About this exercise:
For this exercise, transcribe all the entries exactly as given and omit the images.

Data to examine:

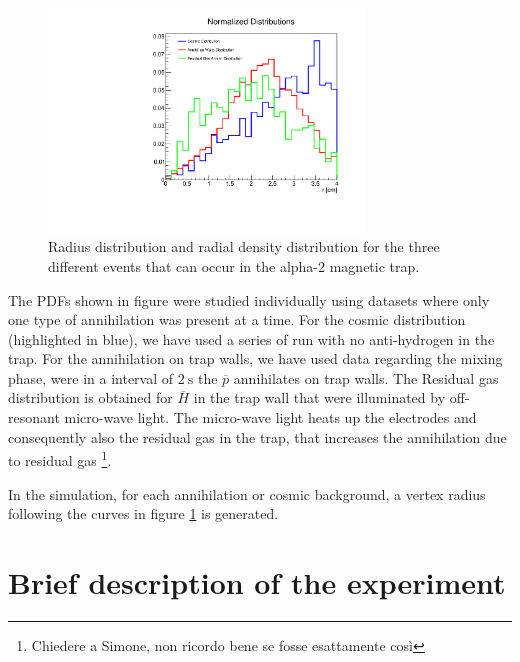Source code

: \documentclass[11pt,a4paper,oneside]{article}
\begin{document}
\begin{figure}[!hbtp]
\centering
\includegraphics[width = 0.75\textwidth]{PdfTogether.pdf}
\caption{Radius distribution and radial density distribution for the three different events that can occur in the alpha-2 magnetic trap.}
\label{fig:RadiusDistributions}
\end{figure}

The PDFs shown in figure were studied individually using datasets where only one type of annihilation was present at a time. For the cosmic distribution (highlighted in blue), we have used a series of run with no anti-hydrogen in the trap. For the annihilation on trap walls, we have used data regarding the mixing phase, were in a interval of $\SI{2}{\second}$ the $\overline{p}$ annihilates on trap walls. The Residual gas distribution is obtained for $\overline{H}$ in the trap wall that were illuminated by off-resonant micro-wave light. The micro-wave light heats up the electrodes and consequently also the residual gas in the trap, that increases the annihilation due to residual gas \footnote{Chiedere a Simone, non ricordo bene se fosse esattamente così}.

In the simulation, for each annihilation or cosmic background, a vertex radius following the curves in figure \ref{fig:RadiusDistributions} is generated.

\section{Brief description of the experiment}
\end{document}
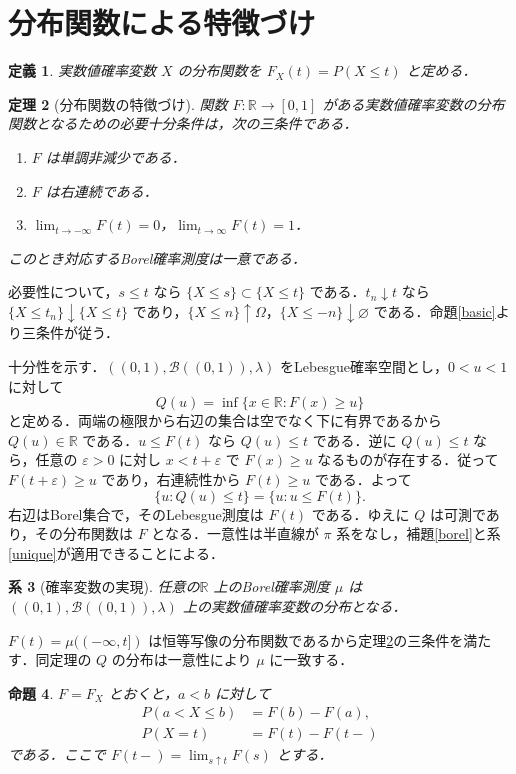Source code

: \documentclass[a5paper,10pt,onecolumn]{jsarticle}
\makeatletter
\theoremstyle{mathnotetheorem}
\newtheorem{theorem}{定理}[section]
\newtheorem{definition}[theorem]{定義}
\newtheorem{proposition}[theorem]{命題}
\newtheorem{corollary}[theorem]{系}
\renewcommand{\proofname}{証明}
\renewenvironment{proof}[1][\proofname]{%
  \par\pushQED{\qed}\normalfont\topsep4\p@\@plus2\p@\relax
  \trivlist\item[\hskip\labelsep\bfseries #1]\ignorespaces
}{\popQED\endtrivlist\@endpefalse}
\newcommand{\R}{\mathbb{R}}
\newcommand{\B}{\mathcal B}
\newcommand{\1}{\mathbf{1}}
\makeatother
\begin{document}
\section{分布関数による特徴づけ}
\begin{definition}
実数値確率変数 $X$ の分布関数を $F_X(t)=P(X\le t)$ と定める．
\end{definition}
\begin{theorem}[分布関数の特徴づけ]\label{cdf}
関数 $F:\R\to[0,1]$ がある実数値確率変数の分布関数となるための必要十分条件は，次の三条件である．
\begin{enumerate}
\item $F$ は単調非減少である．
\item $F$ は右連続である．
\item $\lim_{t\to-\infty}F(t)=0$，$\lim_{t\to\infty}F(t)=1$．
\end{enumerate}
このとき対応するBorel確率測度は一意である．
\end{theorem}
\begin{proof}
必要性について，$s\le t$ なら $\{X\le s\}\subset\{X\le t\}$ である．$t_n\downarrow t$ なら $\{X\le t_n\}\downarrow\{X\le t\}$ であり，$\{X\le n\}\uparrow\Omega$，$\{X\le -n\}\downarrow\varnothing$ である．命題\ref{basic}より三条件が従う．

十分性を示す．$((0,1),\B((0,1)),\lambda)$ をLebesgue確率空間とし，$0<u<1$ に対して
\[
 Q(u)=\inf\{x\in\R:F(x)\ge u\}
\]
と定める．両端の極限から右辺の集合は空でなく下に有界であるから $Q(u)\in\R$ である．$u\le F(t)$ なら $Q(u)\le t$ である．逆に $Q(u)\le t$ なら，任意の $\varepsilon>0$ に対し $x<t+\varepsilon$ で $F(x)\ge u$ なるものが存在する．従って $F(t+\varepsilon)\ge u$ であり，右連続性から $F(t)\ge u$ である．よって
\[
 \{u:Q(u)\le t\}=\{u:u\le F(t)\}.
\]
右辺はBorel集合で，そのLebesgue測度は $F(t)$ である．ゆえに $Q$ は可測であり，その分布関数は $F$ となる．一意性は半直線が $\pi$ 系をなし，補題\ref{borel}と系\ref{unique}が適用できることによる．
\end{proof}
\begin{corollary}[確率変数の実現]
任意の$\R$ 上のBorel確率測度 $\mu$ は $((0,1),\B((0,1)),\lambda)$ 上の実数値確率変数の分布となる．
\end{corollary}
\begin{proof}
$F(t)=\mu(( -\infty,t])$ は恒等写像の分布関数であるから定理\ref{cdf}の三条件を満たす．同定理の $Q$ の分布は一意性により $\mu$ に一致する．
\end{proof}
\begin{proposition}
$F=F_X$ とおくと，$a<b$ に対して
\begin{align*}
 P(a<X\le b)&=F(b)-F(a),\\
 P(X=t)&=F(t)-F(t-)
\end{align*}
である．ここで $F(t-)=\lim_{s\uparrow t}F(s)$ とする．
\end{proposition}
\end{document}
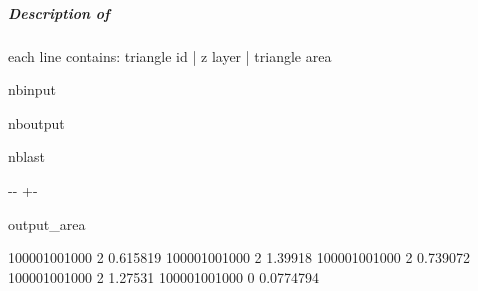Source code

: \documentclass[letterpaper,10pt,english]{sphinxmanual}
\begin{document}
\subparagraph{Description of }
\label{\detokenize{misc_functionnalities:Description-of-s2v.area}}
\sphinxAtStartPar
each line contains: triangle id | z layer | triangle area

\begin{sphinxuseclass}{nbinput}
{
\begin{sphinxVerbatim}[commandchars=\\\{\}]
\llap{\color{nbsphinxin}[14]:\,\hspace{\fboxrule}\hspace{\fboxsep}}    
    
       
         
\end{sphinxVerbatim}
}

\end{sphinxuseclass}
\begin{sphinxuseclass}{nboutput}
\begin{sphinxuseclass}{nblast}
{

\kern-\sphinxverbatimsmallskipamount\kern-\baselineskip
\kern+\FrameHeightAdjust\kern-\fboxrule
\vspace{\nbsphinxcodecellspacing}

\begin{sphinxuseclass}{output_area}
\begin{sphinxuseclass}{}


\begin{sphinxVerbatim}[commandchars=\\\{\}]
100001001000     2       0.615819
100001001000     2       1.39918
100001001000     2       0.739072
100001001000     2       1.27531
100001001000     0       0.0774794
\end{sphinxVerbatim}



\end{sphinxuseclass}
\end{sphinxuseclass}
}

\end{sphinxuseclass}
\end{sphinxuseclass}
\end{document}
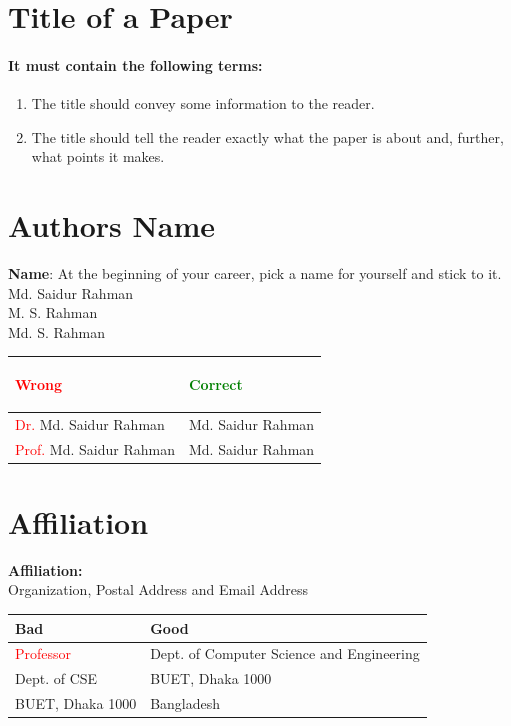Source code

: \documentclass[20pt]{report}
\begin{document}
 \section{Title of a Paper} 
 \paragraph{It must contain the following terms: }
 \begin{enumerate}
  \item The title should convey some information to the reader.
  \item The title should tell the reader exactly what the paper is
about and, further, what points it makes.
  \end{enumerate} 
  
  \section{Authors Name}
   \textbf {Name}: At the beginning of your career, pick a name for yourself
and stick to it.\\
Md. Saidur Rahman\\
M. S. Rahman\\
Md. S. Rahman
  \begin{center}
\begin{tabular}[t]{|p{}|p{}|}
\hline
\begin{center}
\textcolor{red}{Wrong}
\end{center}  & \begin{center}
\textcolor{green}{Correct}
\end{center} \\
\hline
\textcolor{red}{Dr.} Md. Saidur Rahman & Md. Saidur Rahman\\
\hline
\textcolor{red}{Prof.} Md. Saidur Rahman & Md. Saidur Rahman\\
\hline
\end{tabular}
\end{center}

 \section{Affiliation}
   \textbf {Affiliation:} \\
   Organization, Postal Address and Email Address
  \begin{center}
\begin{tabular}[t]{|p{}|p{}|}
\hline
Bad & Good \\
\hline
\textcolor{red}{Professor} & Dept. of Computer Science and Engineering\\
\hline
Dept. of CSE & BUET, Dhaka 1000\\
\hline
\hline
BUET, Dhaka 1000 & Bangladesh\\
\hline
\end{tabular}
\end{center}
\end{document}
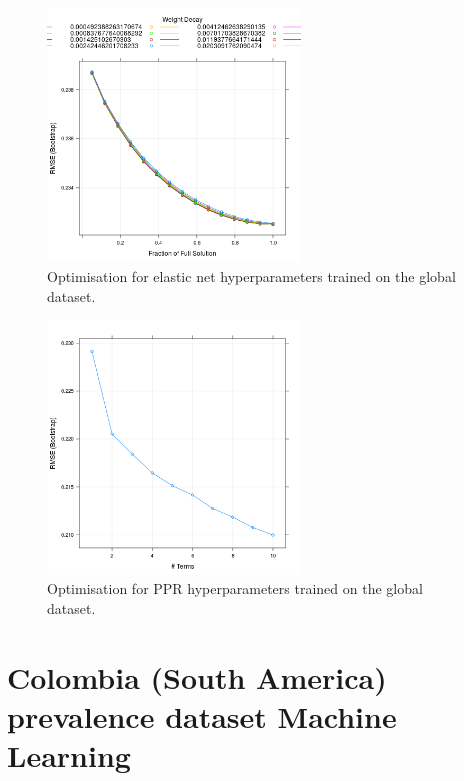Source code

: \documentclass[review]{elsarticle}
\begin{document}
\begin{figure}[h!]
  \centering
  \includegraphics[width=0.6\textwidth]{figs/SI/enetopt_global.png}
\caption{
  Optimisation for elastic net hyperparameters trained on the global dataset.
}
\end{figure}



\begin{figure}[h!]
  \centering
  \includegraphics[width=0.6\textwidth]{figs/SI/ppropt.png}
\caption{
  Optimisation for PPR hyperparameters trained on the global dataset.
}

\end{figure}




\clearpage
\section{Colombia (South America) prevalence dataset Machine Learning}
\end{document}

Exercise answer:
Source code

: \documentclass[11pt,a4paper,oneside]{article}
\begin{document}
\begin{figure}[!hbtp]
\centering
\includegraphics[width = 0.75\textwidth]{PdfTogether.pdf}
\caption{Radius distribution and radial density distribution for the three different events that can occur in the alpha-2 magnetic trap.}
\label{fig:RadiusDistributions}
\end{figure}

The PDFs shown in figure were studied individually using datasets where only one type of annihilation was present at a time. For the cosmic distribution (highlighted in blue), we have used a series of run with no anti-hydrogen in the trap. For the annihilation on trap walls, we have used data regarding the mixing phase, were in a interval of $\SI{2}{\second}$ the $\overline{p}$ annihilates on trap walls. The Residual gas distribution is obtained for $\overline{H}$ in the trap wall that were illuminated by off-resonant micro-wave light. The micro-wave light heats up the electrodes and consequently also the residual gas in the trap, that increases the annihilation due to residual gas \footnote{Chiedere a Simone, non ricordo bene se fosse esattamente così}.

In the simulation, for each annihilation or cosmic background, a vertex radius following the curves in figure \ref{fig:RadiusDistributions} is generated.

\section{Brief description of the experiment}
\end{document}
Source code

: \documentclass[a5paper,10pt,onecolumn]{jsarticle}
\makeatletter
\theoremstyle{mathnotetheorem}
\newtheorem{theorem}{定理}[section]
\newtheorem{definition}[theorem]{定義}
\newtheorem{proposition}[theorem]{命題}
\newtheorem{corollary}[theorem]{系}
\renewcommand{\proofname}{証明}
\renewenvironment{proof}[1][\proofname]{%
  \par\pushQED{\qed}\normalfont\topsep4\p@\@plus2\p@\relax
  \trivlist\item[\hskip\labelsep\bfseries #1]\ignorespaces
}{\popQED\endtrivlist\@endpefalse}
\newcommand{\R}{\mathbb{R}}
\newcommand{\B}{\mathcal B}
\newcommand{\1}{\mathbf{1}}
\makeatother
\begin{document}
\section{分布関数による特徴づけ}
\begin{definition}
実数値確率変数 $X$ の分布関数を $F_X(t)=P(X\le t)$ と定める．
\end{definition}
\begin{theorem}[分布関数の特徴づけ]\label{cdf}
関数 $F:\R\to[0,1]$ がある実数値確率変数の分布関数となるための必要十分条件は，次の三条件である．
\begin{enumerate}
\item $F$ は単調非減少である．
\item $F$ は右連続である．
\item $\lim_{t\to-\infty}F(t)=0$，$\lim_{t\to\infty}F(t)=1$．
\end{enumerate}
このとき対応するBorel確率測度は一意である．
\end{theorem}
\begin{proof}
必要性について，$s\le t$ なら $\{X\le s\}\subset\{X\le t\}$ である．$t_n\downarrow t$ なら $\{X\le t_n\}\downarrow\{X\le t\}$ であり，$\{X\le n\}\uparrow\Omega$，$\{X\le -n\}\downarrow\varnothing$ である．命題\ref{basic}より三条件が従う．

十分性を示す．$((0,1),\B((0,1)),\lambda)$ をLebesgue確率空間とし，$0<u<1$ に対して
\[
 Q(u)=\inf\{x\in\R:F(x)\ge u\}
\]
と定める．両端の極限から右辺の集合は空でなく下に有界であるから $Q(u)\in\R$ である．$u\le F(t)$ なら $Q(u)\le t$ である．逆に $Q(u)\le t$ なら，任意の $\varepsilon>0$ に対し $x<t+\varepsilon$ で $F(x)\ge u$ なるものが存在する．従って $F(t+\varepsilon)\ge u$ であり，右連続性から $F(t)\ge u$ である．よって
\[
 \{u:Q(u)\le t\}=\{u:u\le F(t)\}.
\]
右辺はBorel集合で，そのLebesgue測度は $F(t)$ である．ゆえに $Q$ は可測であり，その分布関数は $F$ となる．一意性は半直線が $\pi$ 系をなし，補題\ref{borel}と系\ref{unique}が適用できることによる．
\end{proof}
\begin{corollary}[確率変数の実現]
任意の$\R$ 上のBorel確率測度 $\mu$ は $((0,1),\B((0,1)),\lambda)$ 上の実数値確率変数の分布となる．
\end{corollary}
\begin{proof}
$F(t)=\mu(( -\infty,t])$ は恒等写像の分布関数であるから定理\ref{cdf}の三条件を満たす．同定理の $Q$ の分布は一意性により $\mu$ に一致する．
\end{proof}
\begin{proposition}
$F=F_X$ とおくと，$a<b$ に対して
\begin{align*}
 P(a<X\le b)&=F(b)-F(a),\\
 P(X=t)&=F(t)-F(t-)
\end{align*}
である．ここで $F(t-)=\lim_{s\uparrow t}F(s)$ とする．
\end{proposition}
\end{document}
Source code

: \documentclass[letterpaper,10pt,english]{sphinxmanual}
\begin{document}
\subparagraph{Description of }
\label{\detokenize{misc_functionnalities:Description-of-s2v.area}}
\sphinxAtStartPar
each line contains: triangle id | z layer | triangle area

\begin{sphinxuseclass}{nbinput}
{
\begin{sphinxVerbatim}[commandchars=\\\{\}]
\llap{\color{nbsphinxin}[14]:\,\hspace{\fboxrule}\hspace{\fboxsep}}    
    
       
         
\end{sphinxVerbatim}
}

\end{sphinxuseclass}
\begin{sphinxuseclass}{nboutput}
\begin{sphinxuseclass}{nblast}
{

\kern-\sphinxverbatimsmallskipamount\kern-\baselineskip
\kern+\FrameHeightAdjust\kern-\fboxrule
\vspace{\nbsphinxcodecellspacing}

\begin{sphinxuseclass}{output_area}
\begin{sphinxuseclass}{}


\begin{sphinxVerbatim}[commandchars=\\\{\}]
100001001000     2       0.615819
100001001000     2       1.39918
100001001000     2       0.739072
100001001000     2       1.27531
100001001000     0       0.0774794
\end{sphinxVerbatim}



\end{sphinxuseclass}
\end{sphinxuseclass}
}

\end{sphinxuseclass}
\end{sphinxuseclass}
\end{document}
Source code

: \documentclass[20pt]{report}
\begin{document}
 \section{Title of a Paper} 
 \paragraph{It must contain the following terms: }
 \begin{enumerate}
  \item The title should convey some information to the reader.
  \item The title should tell the reader exactly what the paper is
about and, further, what points it makes.
  \end{enumerate} 
  
  \section{Authors Name}
   \textbf {Name}: At the beginning of your career, pick a name for yourself
and stick to it.\\
Md. Saidur Rahman\\
M. S. Rahman\\
Md. S. Rahman
  \begin{center}
\begin{tabular}[t]{|p{}|p{}|}
\hline
\begin{center}
\textcolor{red}{Wrong}
\end{center}  & \begin{center}
\textcolor{green}{Correct}
\end{center} \\
\hline
\textcolor{red}{Dr.} Md. Saidur Rahman & Md. Saidur Rahman\\
\hline
\textcolor{red}{Prof.} Md. Saidur Rahman & Md. Saidur Rahman\\
\hline
\end{tabular}
\end{center}

 \section{Affiliation}
   \textbf {Affiliation:} \\
   Organization, Postal Address and Email Address
  \begin{center}
\begin{tabular}[t]{|p{}|p{}|}
\hline
Bad & Good \\
\hline
\textcolor{red}{Professor} & Dept. of Computer Science and Engineering\\
\hline
Dept. of CSE & BUET, Dhaka 1000\\
\hline
\hline
BUET, Dhaka 1000 & Bangladesh\\
\hline
\end{tabular}
\end{center}
\end{document}
Source code

: \documentclass[review]{elsarticle}
\begin{document}
\begin{figure}[h!]
  \centering
  \includegraphics[width=0.6\textwidth]{figs/SI/enetopt_global.png}
\caption{
  Optimisation for elastic net hyperparameters trained on the global dataset.
}
\end{figure}



\begin{figure}[h!]
  \centering
  \includegraphics[width=0.6\textwidth]{figs/SI/ppropt.png}
\caption{
  Optimisation for PPR hyperparameters trained on the global dataset.
}

\end{figure}




\clearpage
\section{Colombia (South America) prevalence dataset Machine Learning}
\end{document}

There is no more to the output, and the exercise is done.